Releases: lancedb/lance
v0.4.5 Preview private API for merging columns
Welcome @Mause as our newest contributor! Also, a big thank you for your work on the duckdb extension framework.
In this release we added a preview of the feature to do distributed column additions. This makes it possible to distribute Lance Fragments across nodes, add a new column to each Fragment, and then write a new Lance dataset version manifest with the updated schema and files.
What's Changed
- add support for aws profile by @Renkai in #807
- Upgrade Arrow to 37 by @changhiskhan in #810
- Schema intersection by @eddyxu in #814
- Add a check to make sure field names don't contain periods by @changhiskhan in #816
- fix(docs): correct link to docs.rs by @Mause in #819
- update arrow version in duckdb extension by @changhiskhan in #817
- Do not use lifetime on FileWriter by @eddyxu in #820
- Setting field ID after merging the fields. by @eddyxu in #821
- [Rust] Project schema by schema by @eddyxu in #822
- Merge batches from multiple datafiles in the same Fragment by @eddyxu in #815
- Update README.md by @jaichopra in #809
- [Python] Provide a private / distributed add column api in Python by @eddyxu in #823
New Contributors
Full Changelog: v0.4.4...v0.4.5
v0.4.4 Various bug fixes
#805 fixed an integer overflow bug in the plain decoder that resulted in high latency for Take (and consequently high latency for the vector search). We'll be adding continuous performance benchmarks soon to prevent issues like this from being released in the future.
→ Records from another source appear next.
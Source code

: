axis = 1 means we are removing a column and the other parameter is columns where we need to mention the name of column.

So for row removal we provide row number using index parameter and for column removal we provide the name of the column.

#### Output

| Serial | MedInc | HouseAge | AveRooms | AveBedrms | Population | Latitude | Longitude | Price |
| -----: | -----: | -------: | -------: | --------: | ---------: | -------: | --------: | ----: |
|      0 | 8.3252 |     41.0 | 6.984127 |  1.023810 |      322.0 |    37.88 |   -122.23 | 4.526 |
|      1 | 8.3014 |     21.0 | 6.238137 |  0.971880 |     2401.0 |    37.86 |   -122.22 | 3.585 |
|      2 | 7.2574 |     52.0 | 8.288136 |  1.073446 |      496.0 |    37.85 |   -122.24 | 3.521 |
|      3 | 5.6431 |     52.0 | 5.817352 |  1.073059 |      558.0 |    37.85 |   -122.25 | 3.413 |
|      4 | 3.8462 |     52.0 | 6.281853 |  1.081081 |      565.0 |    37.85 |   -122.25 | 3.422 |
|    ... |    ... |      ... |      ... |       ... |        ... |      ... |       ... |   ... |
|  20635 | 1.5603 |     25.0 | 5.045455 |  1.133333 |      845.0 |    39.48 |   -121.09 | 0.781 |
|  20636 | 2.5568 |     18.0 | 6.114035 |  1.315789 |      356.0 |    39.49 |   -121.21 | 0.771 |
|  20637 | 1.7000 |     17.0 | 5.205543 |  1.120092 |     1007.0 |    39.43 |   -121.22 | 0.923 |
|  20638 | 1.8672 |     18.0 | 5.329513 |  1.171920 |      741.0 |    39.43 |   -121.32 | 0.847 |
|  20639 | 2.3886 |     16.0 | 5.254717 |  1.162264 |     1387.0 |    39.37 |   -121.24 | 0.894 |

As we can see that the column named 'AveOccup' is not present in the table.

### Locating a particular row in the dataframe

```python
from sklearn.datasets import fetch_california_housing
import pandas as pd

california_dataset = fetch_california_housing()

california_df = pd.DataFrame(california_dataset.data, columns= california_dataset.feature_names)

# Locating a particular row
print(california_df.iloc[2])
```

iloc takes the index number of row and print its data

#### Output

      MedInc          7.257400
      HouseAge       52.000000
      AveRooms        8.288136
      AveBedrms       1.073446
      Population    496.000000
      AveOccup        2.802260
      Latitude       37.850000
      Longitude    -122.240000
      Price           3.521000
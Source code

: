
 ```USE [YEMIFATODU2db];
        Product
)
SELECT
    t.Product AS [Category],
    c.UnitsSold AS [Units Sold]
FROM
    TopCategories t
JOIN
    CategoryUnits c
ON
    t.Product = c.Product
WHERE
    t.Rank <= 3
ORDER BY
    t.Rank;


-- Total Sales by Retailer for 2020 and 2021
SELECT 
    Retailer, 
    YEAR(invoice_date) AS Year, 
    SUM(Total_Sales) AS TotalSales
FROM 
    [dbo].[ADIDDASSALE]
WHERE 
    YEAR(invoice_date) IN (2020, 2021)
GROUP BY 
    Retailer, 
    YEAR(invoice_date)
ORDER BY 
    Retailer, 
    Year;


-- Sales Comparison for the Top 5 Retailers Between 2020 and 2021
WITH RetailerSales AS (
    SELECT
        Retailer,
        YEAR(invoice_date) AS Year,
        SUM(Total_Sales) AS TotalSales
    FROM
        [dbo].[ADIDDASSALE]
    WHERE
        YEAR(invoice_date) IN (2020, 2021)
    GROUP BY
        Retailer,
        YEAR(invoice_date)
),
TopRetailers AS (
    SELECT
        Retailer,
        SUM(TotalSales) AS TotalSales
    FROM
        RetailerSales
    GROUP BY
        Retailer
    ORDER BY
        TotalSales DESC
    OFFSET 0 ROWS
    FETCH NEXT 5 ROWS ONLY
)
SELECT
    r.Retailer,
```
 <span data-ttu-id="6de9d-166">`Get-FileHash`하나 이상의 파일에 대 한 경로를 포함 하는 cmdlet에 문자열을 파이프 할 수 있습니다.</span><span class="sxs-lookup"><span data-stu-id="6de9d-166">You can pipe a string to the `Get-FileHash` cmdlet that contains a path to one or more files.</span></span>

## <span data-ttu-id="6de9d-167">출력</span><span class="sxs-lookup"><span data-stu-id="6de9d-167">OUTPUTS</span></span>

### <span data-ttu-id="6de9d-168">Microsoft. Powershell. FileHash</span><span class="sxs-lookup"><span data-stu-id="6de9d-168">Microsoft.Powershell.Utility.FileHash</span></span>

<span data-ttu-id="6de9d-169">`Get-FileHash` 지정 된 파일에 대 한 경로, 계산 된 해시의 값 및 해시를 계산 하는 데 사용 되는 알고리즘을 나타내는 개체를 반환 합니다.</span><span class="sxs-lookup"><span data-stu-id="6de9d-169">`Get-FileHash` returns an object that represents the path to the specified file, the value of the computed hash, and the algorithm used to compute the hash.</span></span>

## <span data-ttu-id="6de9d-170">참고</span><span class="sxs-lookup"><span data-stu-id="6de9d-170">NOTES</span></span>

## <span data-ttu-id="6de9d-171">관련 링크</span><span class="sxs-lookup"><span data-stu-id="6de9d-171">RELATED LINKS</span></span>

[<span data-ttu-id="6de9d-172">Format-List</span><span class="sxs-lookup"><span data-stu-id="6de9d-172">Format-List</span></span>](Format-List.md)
We also fixed a gap in cosine similarity where the vectors does not line up perfectly with SIMD strides on the platform.
DiskANN progress is continuing. First milestone will be an in-memory version to support smaller datasets. A compressed, disk-based version will follow soon after that.
What's Changed
- Fix L2 simd benchmark by @eddyxu in #793
- bugfix for dataset overwrite method by @gsilvestrin in #794
- [Rust] Minor SIMD benchmark fix set minimal CPU target for AVX2 by @eddyxu in #795
- Persist simple diskann index by @eddyxu in #787
- Fix offset overflow in plain decoder by @eddyxu in #805
- Fix cosine similarity when missing simd alignment by @changhiskhan in #808
Full Changelog: v0.4.3...v0.4.4
v0.4.3 Bug fixes and code cleanup
What's Changed
- [Rust] L2 distance on not aligned data by @eddyxu in #779
- [Rust] Move L2 to linalg module by @eddyxu in #781
- [Rust] Build DiskANN index by @eddyxu in #763
- Refactor cosine distance into linalg module by @eddyxu in #786
- google cloud storage fixes by @gsilvestrin in #782
- Fix unaligned normalization bug on arm64 by @eddyxu in #789
- Speed up vector index tests by reducing dataset size by @changhiskhan in #790
Full Changelog: v0.4.2...v0.4.3
v0.4.2 Polars, GCS, and distributed lances
A warm welcome to @hzhang86 as Lance's newest contributor. Thanks for adding TPCH benchmarks for Lance to establish a baseline. This is really helpful for us to focus performance optimization roadmap.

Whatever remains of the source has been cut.